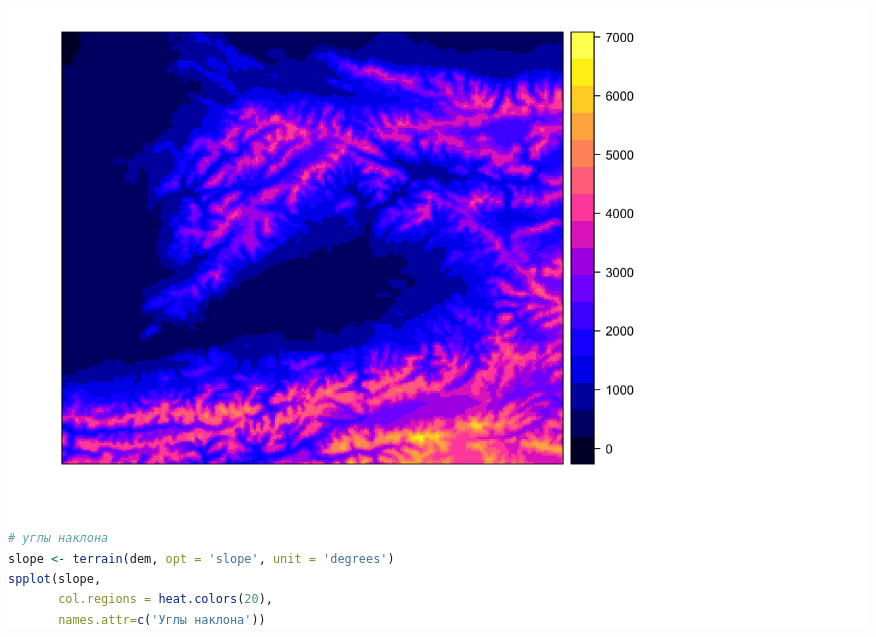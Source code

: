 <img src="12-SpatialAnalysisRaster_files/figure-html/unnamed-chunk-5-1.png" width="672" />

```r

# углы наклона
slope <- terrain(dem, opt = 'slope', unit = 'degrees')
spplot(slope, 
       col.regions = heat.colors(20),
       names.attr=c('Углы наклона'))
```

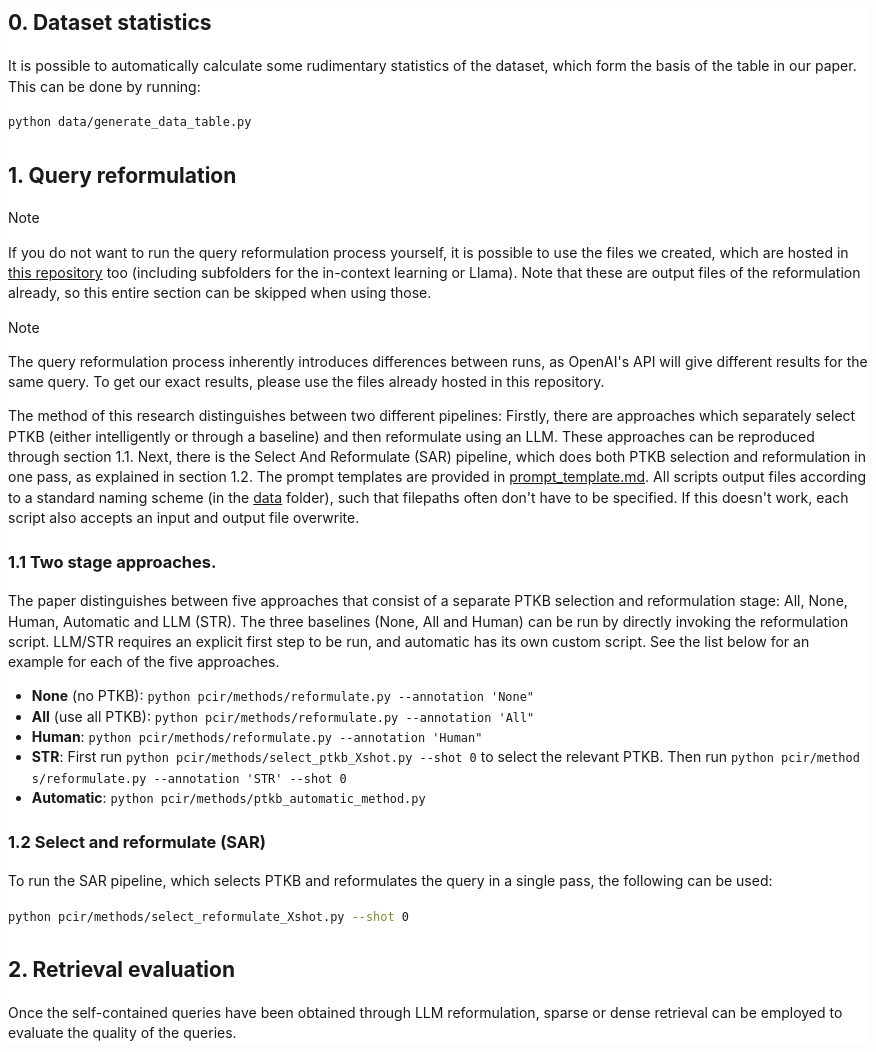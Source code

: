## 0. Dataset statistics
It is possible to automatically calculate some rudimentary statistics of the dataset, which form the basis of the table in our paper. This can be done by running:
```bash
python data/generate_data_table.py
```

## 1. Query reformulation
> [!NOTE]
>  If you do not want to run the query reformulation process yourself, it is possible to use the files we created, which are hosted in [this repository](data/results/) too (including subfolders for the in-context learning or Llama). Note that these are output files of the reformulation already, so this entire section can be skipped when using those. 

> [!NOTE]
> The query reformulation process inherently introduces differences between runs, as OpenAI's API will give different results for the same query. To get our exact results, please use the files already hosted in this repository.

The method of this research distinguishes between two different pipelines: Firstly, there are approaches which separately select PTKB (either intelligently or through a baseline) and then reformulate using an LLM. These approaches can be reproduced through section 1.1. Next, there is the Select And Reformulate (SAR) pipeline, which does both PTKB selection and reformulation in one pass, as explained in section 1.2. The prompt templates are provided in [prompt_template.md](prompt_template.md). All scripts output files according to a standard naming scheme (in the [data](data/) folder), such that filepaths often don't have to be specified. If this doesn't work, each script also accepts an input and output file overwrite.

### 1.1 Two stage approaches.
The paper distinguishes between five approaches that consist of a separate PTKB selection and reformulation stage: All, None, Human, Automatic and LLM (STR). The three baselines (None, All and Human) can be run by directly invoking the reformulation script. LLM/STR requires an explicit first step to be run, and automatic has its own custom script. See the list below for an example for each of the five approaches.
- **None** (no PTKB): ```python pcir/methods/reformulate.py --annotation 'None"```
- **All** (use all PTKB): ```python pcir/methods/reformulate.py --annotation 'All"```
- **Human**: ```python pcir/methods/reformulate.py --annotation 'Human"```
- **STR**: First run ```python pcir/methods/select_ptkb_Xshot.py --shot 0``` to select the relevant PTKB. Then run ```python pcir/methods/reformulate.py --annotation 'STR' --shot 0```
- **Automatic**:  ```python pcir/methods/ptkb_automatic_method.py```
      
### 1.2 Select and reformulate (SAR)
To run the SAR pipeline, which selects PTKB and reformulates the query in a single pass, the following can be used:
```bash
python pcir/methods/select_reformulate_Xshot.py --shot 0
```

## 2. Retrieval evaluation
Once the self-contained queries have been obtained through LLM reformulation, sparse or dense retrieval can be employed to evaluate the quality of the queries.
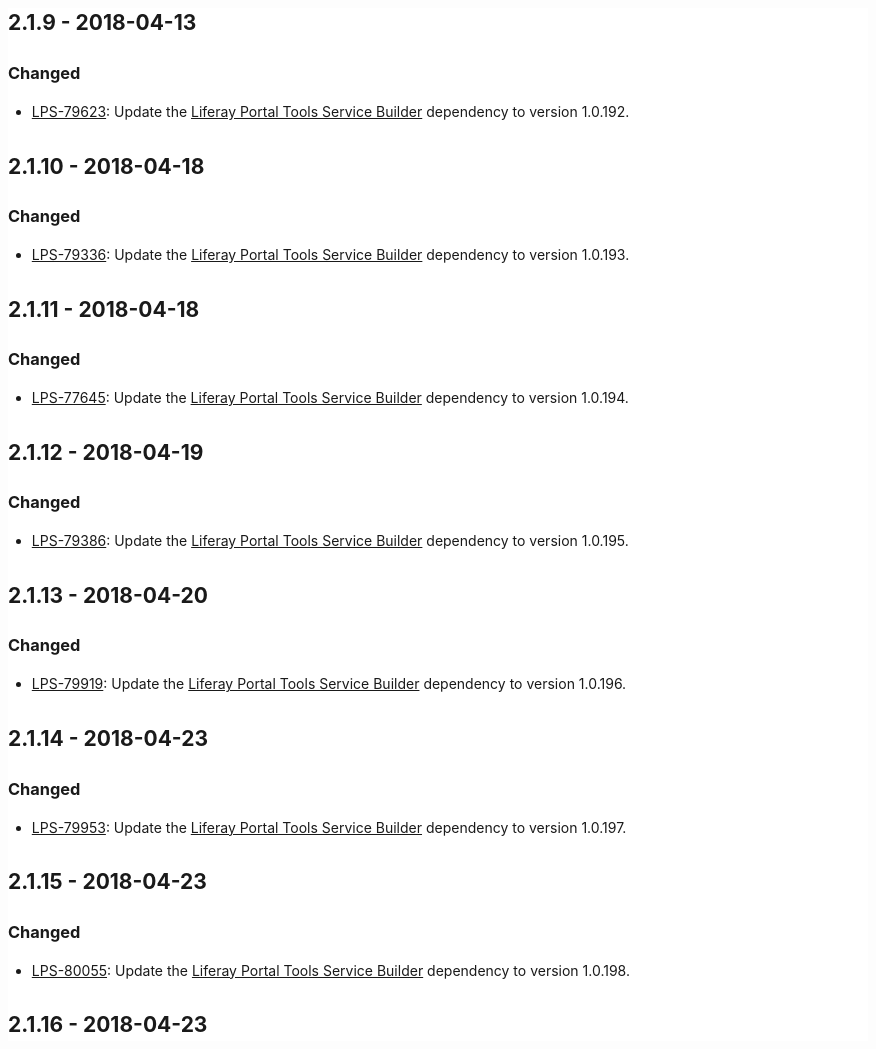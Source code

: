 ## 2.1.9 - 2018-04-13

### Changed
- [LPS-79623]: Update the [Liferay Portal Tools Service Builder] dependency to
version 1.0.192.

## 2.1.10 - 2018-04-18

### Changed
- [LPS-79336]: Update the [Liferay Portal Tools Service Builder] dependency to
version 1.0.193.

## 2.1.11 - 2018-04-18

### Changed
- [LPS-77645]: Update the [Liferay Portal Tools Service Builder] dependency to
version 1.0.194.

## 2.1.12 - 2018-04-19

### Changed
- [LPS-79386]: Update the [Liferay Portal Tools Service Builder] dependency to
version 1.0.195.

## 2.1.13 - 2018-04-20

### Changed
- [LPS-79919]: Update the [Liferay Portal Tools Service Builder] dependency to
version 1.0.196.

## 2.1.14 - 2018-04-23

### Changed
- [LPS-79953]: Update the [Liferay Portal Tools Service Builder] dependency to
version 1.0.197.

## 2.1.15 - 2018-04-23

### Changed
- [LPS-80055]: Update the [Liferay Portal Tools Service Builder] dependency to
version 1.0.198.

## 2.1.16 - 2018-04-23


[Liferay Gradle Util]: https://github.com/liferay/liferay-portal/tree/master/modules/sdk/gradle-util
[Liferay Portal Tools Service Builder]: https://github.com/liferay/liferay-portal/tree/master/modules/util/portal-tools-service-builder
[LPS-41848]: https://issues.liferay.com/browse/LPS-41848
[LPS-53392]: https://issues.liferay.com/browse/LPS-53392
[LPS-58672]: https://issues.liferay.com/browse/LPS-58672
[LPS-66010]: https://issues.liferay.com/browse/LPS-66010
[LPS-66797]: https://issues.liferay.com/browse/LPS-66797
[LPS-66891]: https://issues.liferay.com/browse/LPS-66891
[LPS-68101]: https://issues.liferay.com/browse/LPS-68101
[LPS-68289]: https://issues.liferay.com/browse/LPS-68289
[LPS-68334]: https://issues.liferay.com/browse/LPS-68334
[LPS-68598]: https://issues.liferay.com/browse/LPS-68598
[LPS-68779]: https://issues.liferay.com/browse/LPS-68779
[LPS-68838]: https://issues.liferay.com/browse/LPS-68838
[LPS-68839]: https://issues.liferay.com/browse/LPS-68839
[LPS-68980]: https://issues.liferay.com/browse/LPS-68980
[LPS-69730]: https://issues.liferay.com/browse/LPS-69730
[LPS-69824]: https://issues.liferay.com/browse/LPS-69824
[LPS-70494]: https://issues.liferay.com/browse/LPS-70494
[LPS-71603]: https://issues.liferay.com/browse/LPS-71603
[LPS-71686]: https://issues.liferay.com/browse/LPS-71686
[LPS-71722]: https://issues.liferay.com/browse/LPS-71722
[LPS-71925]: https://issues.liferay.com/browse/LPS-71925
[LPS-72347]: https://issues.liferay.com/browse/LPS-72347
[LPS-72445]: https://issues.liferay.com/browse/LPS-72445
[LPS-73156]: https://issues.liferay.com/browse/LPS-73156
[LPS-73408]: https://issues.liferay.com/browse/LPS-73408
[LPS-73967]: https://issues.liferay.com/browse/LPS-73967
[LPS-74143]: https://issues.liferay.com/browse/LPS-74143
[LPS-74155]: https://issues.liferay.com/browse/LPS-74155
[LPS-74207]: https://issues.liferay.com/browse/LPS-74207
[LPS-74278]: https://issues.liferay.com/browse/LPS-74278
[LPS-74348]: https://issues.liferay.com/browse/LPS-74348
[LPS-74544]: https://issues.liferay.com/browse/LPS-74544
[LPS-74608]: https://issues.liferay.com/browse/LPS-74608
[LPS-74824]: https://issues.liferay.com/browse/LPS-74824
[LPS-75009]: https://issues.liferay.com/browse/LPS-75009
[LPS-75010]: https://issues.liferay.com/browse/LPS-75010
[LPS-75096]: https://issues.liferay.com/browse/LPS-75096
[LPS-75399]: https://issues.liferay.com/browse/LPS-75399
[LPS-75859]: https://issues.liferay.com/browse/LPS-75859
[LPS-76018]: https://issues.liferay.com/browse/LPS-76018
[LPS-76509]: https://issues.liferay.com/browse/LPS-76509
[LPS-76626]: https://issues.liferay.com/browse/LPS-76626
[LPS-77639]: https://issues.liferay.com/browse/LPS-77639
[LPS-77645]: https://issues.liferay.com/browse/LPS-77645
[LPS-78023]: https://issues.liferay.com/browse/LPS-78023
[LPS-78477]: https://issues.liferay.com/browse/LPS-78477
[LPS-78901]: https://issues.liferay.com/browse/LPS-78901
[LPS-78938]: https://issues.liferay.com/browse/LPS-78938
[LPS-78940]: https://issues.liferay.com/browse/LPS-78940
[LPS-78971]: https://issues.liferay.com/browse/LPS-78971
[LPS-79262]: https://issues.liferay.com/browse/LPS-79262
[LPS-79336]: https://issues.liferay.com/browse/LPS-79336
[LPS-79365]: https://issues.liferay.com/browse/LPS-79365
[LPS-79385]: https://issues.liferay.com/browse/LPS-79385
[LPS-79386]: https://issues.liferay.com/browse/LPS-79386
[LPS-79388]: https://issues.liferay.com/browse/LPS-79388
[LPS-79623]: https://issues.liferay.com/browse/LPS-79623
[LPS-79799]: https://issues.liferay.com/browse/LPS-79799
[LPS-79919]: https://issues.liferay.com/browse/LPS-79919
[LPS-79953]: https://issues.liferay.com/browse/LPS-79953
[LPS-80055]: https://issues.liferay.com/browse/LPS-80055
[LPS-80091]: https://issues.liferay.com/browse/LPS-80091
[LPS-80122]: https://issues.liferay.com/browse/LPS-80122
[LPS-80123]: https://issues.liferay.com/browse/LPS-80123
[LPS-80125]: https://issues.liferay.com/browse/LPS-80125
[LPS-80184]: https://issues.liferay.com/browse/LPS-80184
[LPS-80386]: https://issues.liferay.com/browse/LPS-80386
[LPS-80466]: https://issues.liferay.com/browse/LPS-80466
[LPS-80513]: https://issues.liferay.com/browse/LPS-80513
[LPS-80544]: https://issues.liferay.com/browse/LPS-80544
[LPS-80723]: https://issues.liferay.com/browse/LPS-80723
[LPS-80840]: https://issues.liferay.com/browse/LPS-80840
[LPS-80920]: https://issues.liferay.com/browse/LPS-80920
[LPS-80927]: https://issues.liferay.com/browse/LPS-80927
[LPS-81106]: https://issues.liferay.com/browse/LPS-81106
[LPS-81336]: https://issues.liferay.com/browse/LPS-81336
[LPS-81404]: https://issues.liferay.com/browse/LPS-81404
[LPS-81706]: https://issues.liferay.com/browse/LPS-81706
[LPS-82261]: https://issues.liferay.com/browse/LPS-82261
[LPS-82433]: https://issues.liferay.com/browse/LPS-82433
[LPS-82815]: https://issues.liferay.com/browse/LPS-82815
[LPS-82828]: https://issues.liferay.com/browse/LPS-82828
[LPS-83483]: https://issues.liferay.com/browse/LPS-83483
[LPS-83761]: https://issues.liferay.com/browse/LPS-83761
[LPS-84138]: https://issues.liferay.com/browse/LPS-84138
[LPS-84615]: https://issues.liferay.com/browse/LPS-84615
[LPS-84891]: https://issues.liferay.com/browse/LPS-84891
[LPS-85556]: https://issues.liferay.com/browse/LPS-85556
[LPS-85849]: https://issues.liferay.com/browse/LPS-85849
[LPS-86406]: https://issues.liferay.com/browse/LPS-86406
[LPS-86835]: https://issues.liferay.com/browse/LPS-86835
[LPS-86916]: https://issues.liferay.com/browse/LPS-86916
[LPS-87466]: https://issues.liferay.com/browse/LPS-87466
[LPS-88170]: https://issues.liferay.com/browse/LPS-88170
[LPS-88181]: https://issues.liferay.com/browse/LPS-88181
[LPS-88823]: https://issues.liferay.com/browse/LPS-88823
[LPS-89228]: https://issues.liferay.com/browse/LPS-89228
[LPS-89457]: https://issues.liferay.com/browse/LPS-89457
------------------------
▶ _What you will do_:
One stretch of the lines above is wanted, from the line that contains "[LPS-73408]: https://issues.liferay.com/browse/LPS-73408" through the line that contains "[LPS-75009]: https://issues.liferay.com/browse/LPS-75009". Output it exactly.

▶ _Exercise response_:
[LPS-73408]: https://issues.liferay.com/browse/LPS-73408
[LPS-73967]: https://issues.liferay.com/browse/LPS-73967
[LPS-74143]: https://issues.liferay.com/browse/LPS-74143
[LPS-74155]: https://issues.liferay.com/browse/LPS-74155
[LPS-74207]: https://issues.liferay.com/browse/LPS-74207
[LPS-74278]: https://issues.liferay.com/browse/LPS-74278
[LPS-74348]: https://issues.liferay.com/browse/LPS-74348
[LPS-74544]: https://issues.liferay.com/browse/LPS-74544
[LPS-74608]: https://issues.liferay.com/browse/LPS-74608
[LPS-74824]: https://issues.liferay.com/browse/LPS-74824
[LPS-75009]: https://issues.liferay.com/browse/LPS-75009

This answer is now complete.